Alors que la Philharmonie de Paris inaugure l’année Beethoven avec un premier week-end événement, Daniel Barenboim poursuit son intégrale des sonates pour piano du compositeur entamée l’année dernière. Pour cet avant-dernier concert du cycle, le pianiste réunit un programme ambitieux, avec quatre sonates brossant différentes périodes de composition du maître : depuis la Sonate n° 3 en ut majeur op. 2 (1794-1795) au colossal op. 109 (1820), en passant par la « Pastorale » (1801) et la Sonate « À Thérèse » (1809).

Daniel Barenboim à la Philharmonie de Paris © Monika Rittershaus
Daniel Barenboim à la Philharmonie de Paris
© Monika Rittershaus

La Sonate op. 28 dite « Pastorale » introduit la soirée. L’œuvre montre une architecture claire, fournie en ruptures et contrastes. Barenboim s’élance bras jetés sur les premiers accords, captivant l’attention du public par les notes répétées de la basse. L’interprète mène un jeu sobre, limpide et sans fioriture, qui paraît en harmonie avec le classicisme de l’œuvre. Sans jamais être dans le « trop », l’interprète assure l’exécution avec un chant charpenté, des basses légèrement mouillées de pédale et un jeu bien contrasté entre des accords suffisamment timbrés et des traits scintillants. Mais loin du frisson attendu, on reste quelque peu extérieur à ce matériau sonore façonné d’articulations prévisibles et d’un phrasé systématique. Même impression pour le deuxième mouvement pourtant précis dans le geste et la rythmique et dont il faut relever le chant au legato souverain. À l’exception de la fougue naissante du rondo final et ses arpèges bouillonnants, le pianiste semble en retrait dans son jeu et manquer d’engagement dans l’interprétation, pas aidé par un piano dont la raideur des forte laisse privilégier un volume sonore modéré. La suite du concert viendra malheureusement confirmer ce constat.

Entretemps, les toussotements du public viennent prendre part au spectacle. Si la Philharmonie avait pris ses mesures cet après-midi en lui indiquant préalablement d’être discret à ce sujet, cela n’aura pas été suffisant. Le premier mouvement achevé, les toux effrénées suscitent rapidement le rire auxquels l’interprète joint un geste – désormais habituel – de son mouchoir.

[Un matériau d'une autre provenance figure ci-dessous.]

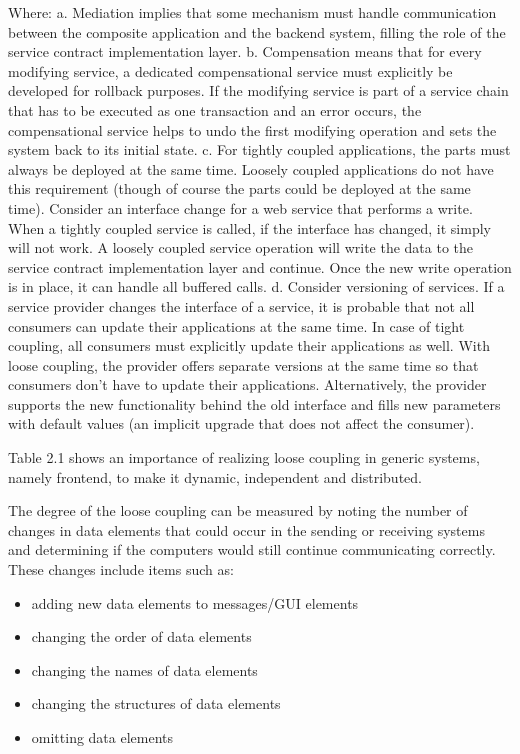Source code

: Where: 
\newline
a. Mediation implies that some mechanism must handle communication between the composite application and the backend system, filling the role of the service contract implementation layer.
\newline
b. Compensation means that for every modifying service, a dedicated compensational service must explicitly be developed for rollback purposes. If the modifying service is part of a service chain that has to be executed as one transaction and an error occurs, the compensational service helps to undo the first modifying operation and sets the system back to its initial state. 
\newline
c. For tightly coupled applications, the parts must always be deployed at the same time. Loosely coupled applications do not have this requirement (though of course the parts could be deployed at the same time). Consider an interface change for a web service that performs a write. When a tightly coupled service is called, if the interface has changed, it simply will not work. A loosely coupled service operation will write the data to the service contract implementation layer and continue. Once the new write operation is in place, it can handle all buffered calls. 
\newline
d. Consider versioning of services. If a service provider changes the interface of a service, it is probable that not all consumers can update their applications at the same time. In case of tight coupling, all consumers must explicitly update their applications as well. With loose coupling, the provider offers separate versions at the same time so that consumers don't have to update their applications. Alternatively, the provider supports the new functionality behind the old interface and fills new parameters with default values (an implicit upgrade that does not affect the consumer).

Table 2.1 shows an importance of realizing loose coupling in generic systems, namely frontend, to make it dynamic, independent and distributed.

The degree of the loose coupling can be measured by noting the number of changes in data elements that could occur in the sending or receiving systems and determining if the computers would still continue communicating correctly\cite{firestone1984study,danneels2003tight}. These changes include items such as:
\begin{itemize}
\item adding new data elements to messages/GUI elements
\item changing the order of data elements
\item changing the names of data elements
\item changing the structures of data elements
\item omitting data elements
\end{itemize}

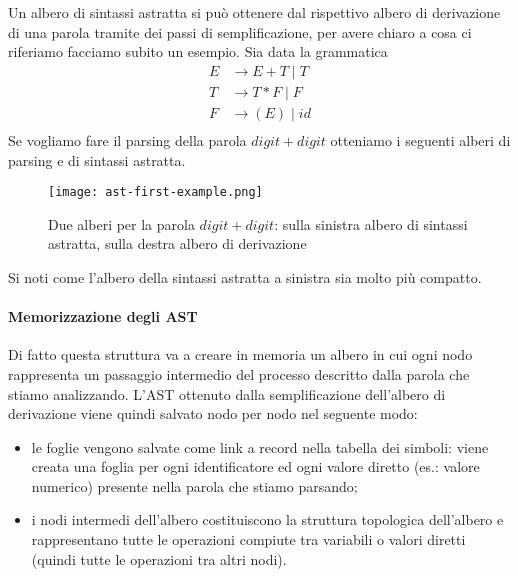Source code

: \documentclass[class=book, crop=false, oneside, 12pt]{standalone}
\begin{document}
Un albero di sintassi astratta si può ottenere dal rispettivo albero di derivazione di una parola tramite dei passi di semplificazione, per avere chiaro a cosa ci riferiamo facciamo subito un esempio.
Sia data la grammatica
\begin{align*}
    E &\to E+T \mid T \\
    T &\to T*F \mid F \\
    F &\to (E) \mid id \\
\end{align*}
Se vogliamo fare il parsing della parola \(digit+digit\) otteniamo i seguenti alberi di parsing e di sintassi astratta.
\begin{figure}[H]
    \centering
    \texttt{[image: ast-first-example.png]}
    \caption{Due alberi per la parola \(digit+digit\): sulla sinistra albero di sintassi astratta, sulla destra albero di derivazione}
    \label{fig:ast-first-example}
\end{figure}
Si noti come l'albero della sintassi astratta a sinistra sia molto più compatto.

\paragraph{Memorizzazione degli AST} Di fatto questa struttura va a creare in memoria un albero in cui ogni nodo rappresenta un passaggio intermedio del processo descritto dalla parola che stiamo analizzando. L'AST ottenuto dalla semplificazione dell'albero di derivazione viene quindi salvato nodo per nodo nel seguente modo:
\begin{itemize}
    \item le foglie vengono salvate come link a record nella tabella dei simboli: viene creata una foglia per ogni identificatore ed ogni valore diretto (es.: valore numerico) presente nella parola che stiamo parsando;
    \item i nodi intermedi dell'albero costituiscono la struttura topologica dell'albero e rappresentano tutte le operazioni compiute tra variabili o valori diretti (quindi tutte le operazioni tra altri nodi).
\end{itemize}
\end{document}
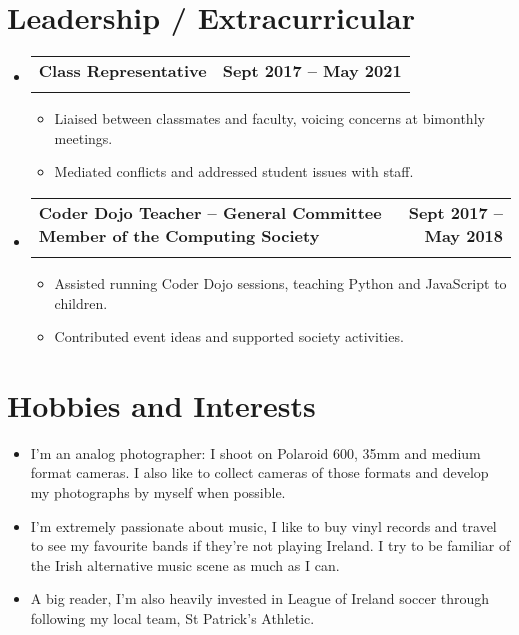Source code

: \documentclass[letterpaper,11pt]{article}
\makeatletter
\newcommand{\resumeItem}[1]{
  \item\small{
    {#1 \vspace{-2pt}}
  }
}
\newcommand{\resumeSubheading}[4]{
  \vspace{-2pt}\item
    \begin{tabular*}{1.0\textwidth}[t]{l@{\extracolsep{\fill}}r}
      \textbf{#1} & \textbf{\small #2} \\
      \textit{\small#3} & \textit{\small #4} \\
    \end{tabular*}\vspace{-7pt}
}
\newcommand{\resumeSubHeadingListStart}{\begin{itemize}[leftmargin=0.0in, label={}]}
\newcommand{\resumeSubHeadingListEnd}{\end{itemize}}
\newcommand{\resumeItemListStart}{\begin{itemize}}
\newcommand{\resumeItemListEnd}{\end{itemize}\vspace{-5pt}}
\makeatother
\begin{document}
\section{Leadership / Extracurricular}
\vspace{2pt}
\resumeSubHeadingListStart
\resumeSubheading{Class Representative}{Sept 2017 -- May 2021}{}{}
\vspace{-15pt}
\resumeItemListStart
\resumeItem{Liaised between classmates and faculty, voicing concerns at bimonthly meetings.}
\resumeItem{Mediated conflicts and addressed student issues with staff.}
\resumeItemListEnd
\resumeSubHeadingListEnd
\vspace{-8pt}
\resumeSubHeadingListStart
\resumeSubheading{Coder Dojo Teacher -- General Committee Member of the Computing Society}{Sept 2017 -- May 2018}{}{}
\vspace{-15pt}
\resumeItemListStart
\resumeItem{Assisted running Coder Dojo sessions, teaching Python and JavaScript to children.}
\resumeItem{Contributed event ideas and supported society activities.}
\resumeItemListEnd
\resumeSubHeadingListEnd


\section{Hobbies and Interests}

\resumeItemListStart
\vspace{2pt}
\resumeItem{I'm an analog photographer: I shoot on Polaroid 600, 35mm and medium format cameras. I also like to collect cameras of those formats and develop my photographs by myself when possible.}
\vspace{-2pt}
\resumeItem{I'm extremely passionate about music, I like to buy vinyl records and travel to see my favourite bands if they're not playing Ireland. I try to be familiar of the Irish alternative music scene as much as I can. }
\vspace{-2pt}
\resumeItem{A big reader, I'm also heavily invested in League of Ireland soccer through following my local team, St Patrick's Athletic. }
\vspace{-2pt}
\resumeItemListEnd
\end{document}
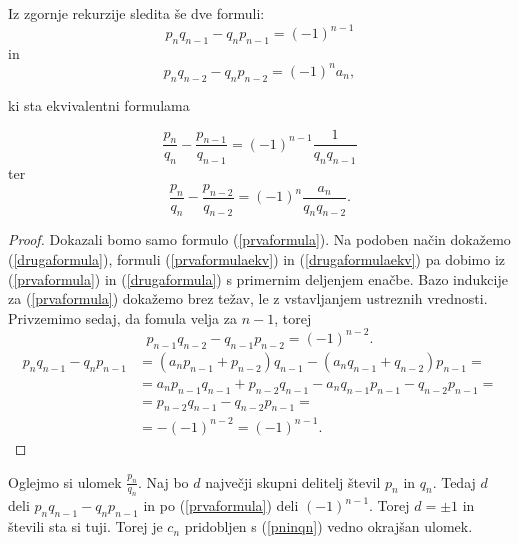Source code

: \documentclass[a4paper,12pt]{article}
\theoremstyle{definition}
\theoremstyle{proposition}
\theoremstyle{theorem}
\theoremstyle{lemma}
\begin{document}
\vspace{5mm}

Iz zgornje rekurzije sledita še dve formuli:
\begin{equation}
\label{prvaformula}
p_n q_{n-1} - q_n p_{n-1} = (-1)^{n-1}
\end{equation}
in
\begin{equation}
\label{drugaformula}
p_n q_{n-2} - q_n p_{n-2} = (-1)^n a_n,
\end{equation}

ki sta ekvivalentni formulama

\begin{equation}
\label{prvaformulaekv}
\frac{p_n}{q_n} - \frac{p_{n-1}}{q_{n-1}} = (-1)^{n-1}\frac{1}{q_n q_{n-1}}
\end{equation}
ter
\begin{equation}
\label{drugaformulaekv}
\frac{p_n}{q_n} - \frac{p_{n-2}}{q_{n-2}} = (-1)^{n}\frac{a_n}{q_n q_{n-2}}.
\end{equation}

\begin{proof}
Dokazali bomo samo formulo (\ref{prvaformula}). Na podoben način dokažemo (\ref{drugaformula}), formuli (\ref{prvaformulaekv}) in (\ref{drugaformulaekv}) pa dobimo iz (\ref{prvaformula}) in (\ref{drugaformula}) s primernim deljenjem enačbe.
Bazo indukcije za (\ref{prvaformula}) dokažemo brez težav, le z vstavljanjem ustreznih vrednosti. Privzemimo sedaj, da fomula velja za $n-1$, torej 
\[ p_{n-1} q_{n-2} - q_{n-1} p_{n-2} = (-1)^{n-2}. \]
\begin{equation*}
\begin{split}
p_n q_{n-1} - q_n p_{n-1} &= (a_{n}p_{n-1} + p_{n-2}) q_{n-1} - (a_{n}q_{n-1} + q_{n-2}) p_{n-1} = \\
&= a_{n}p_{n-1}q_{n-1} + p_{n-2} q_{n-1} - a_{n}q_{n-1}p_{n-1} - q_{n-2} p_{n-1} = \\
&= p_{n-2} q_{n-1} - q_{n-2} p_{n-1} = \\
&= -(-1)^{n-2} = (-1)^{n-1}.
\end{split}
\end{equation*}
\end{proof}

Oglejmo si ulomek $\frac{p_n}{q_n}$. Naj bo $d$ največji skupni delitelj števil $p_n$ in $q_n$. Tedaj $d$ deli $p_n q_{n-1} - q_n p_{n-1}$ in po (\ref{prvaformula}) deli $(-1)^{n-1}$. Torej $d= \pm 1$ in števili sta si tuji. Torej je $c_n$  pridobljen s (\ref{pninqn}) vedno okrajšan ulomek.\\
\end{document}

Et le pianiste de marquer à nouveau son mécontentement par de vives fausses toux un peu plus tard, réussissant alors à imposer le silence pour la suite du concert. 

Avec la Sonate n° 3, Barenboim retourne à une œuvre de jeunesse du compositeur, extravertie et vivifiante. Il embrasse le premier mouvement d’une traite, d’un jeu franc et vigoureux, parfois précipité, cependant plus présent qu’auparavant. Les nombreuses syncopes comme les traits brillant dans les aigus montrent une patte énergique vivement appréciée. Par contraste, l’« Adagio » est d’une subtilité remarquable, et réserve le moment phare de la soirée. Le silence s’étant installé dans la salle, le pianiste, entouré du public sur scène, élance un thème étiré, suspendu, retenant l’attention. Une nuance piano domine l’ensemble. Sur des arpèges légers, Barenboim fait entendre un chant doucement plaintif, assez épanché, précédant une basse au ton déchirant. Cette intensité dans le jeu eut été souhaitée tout au long du concert, mais las ! Un scherzo sarcastique et l’« Allegro » du dernier mouvement remettent la machine Barenboim en marche ; la sonate s’achève à toute vitesse dans un torrent de notes manquant sensiblement de relief et laissant une impression douce-amère à l’écoute. 

La seconde partie du concert confirme un jeu essoufflé dans l’intention, que la technique du maestro ne saura masquer. L’interprète retourne au clavier pour la brève Sonate « À Thérèse » et, malgré des premiers accords pleins de ferveur, laisse entendre un discours peu nuancé et assez brut, loin du lyrisme intime attendu. Le monument de l’op. 109 et son troisième mouvement aux nombreuses variations montrent les mêmes failles. Si l’interprète a montré ce qu’il fallait de fougue et d’impulsion dans le premier mouvement, balayant le clavier d’accords puissamment timbrés, il garde la main lourde dans le thème chantant et intime du troisième, avec des notes répétées monolithiques et clinquantes dans les aigus, rompant le charme de la confession. Et d’achever son propos sur une note finale pleine de retenue, laissant encore croire dans une présence dans le jeu espérée, mais souvent manquée.